§ YOUR GOAL
The lines to copy are those holding the string "could" in the entries below.

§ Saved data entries
================

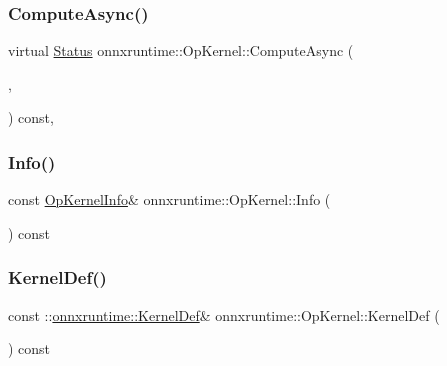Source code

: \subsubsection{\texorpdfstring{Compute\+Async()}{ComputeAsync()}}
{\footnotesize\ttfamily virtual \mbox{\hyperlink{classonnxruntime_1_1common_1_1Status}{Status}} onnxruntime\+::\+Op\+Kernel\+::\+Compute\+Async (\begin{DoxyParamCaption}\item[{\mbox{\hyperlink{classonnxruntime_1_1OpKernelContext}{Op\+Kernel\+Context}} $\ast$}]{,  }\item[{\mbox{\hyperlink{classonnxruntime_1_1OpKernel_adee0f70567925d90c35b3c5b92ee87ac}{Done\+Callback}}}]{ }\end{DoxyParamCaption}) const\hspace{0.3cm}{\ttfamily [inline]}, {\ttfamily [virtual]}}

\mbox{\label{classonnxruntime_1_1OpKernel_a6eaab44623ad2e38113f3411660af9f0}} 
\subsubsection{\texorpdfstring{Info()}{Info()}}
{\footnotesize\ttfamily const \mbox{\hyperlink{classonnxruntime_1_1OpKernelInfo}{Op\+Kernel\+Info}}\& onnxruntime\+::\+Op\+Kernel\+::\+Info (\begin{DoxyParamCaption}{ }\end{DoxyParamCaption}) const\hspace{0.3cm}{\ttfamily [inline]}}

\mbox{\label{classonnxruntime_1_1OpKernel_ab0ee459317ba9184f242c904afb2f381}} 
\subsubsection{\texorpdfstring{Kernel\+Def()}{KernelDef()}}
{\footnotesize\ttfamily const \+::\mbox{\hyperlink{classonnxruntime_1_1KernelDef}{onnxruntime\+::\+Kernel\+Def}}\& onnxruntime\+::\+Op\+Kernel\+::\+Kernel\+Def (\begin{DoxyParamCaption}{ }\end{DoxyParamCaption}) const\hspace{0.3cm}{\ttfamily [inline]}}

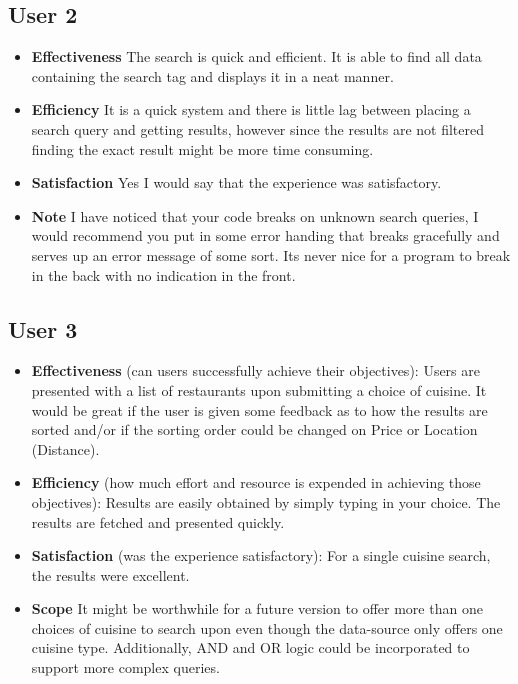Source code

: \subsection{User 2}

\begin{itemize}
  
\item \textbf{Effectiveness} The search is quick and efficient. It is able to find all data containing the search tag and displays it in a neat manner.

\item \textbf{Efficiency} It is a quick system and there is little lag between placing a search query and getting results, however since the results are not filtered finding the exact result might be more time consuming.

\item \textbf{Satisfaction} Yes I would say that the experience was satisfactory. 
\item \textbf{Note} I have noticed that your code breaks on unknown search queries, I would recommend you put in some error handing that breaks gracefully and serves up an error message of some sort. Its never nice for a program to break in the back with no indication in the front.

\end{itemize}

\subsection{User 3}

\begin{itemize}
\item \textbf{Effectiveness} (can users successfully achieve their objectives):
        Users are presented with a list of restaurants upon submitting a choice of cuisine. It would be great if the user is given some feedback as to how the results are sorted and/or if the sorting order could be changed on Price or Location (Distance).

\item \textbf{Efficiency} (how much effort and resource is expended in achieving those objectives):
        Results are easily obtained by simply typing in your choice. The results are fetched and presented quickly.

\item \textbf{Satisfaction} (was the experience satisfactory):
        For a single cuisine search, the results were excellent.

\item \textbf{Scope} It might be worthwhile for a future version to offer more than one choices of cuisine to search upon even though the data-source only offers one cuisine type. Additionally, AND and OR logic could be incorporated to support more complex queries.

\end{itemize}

================

§ RESPONSE
        Users are presented with a list of restaurants upon submitting a choice of cuisine. It would be great if the user is given some feedback as to how the results are sorted and/or if the sorting order could be changed on Price or Location (Distance).
\item \textbf{Scope} It might be worthwhile for a future version to offer more than one choices of cuisine to search upon even though the data-source only offers one cuisine type. Additionally, AND and OR logic could be incorporated to support more complex queries.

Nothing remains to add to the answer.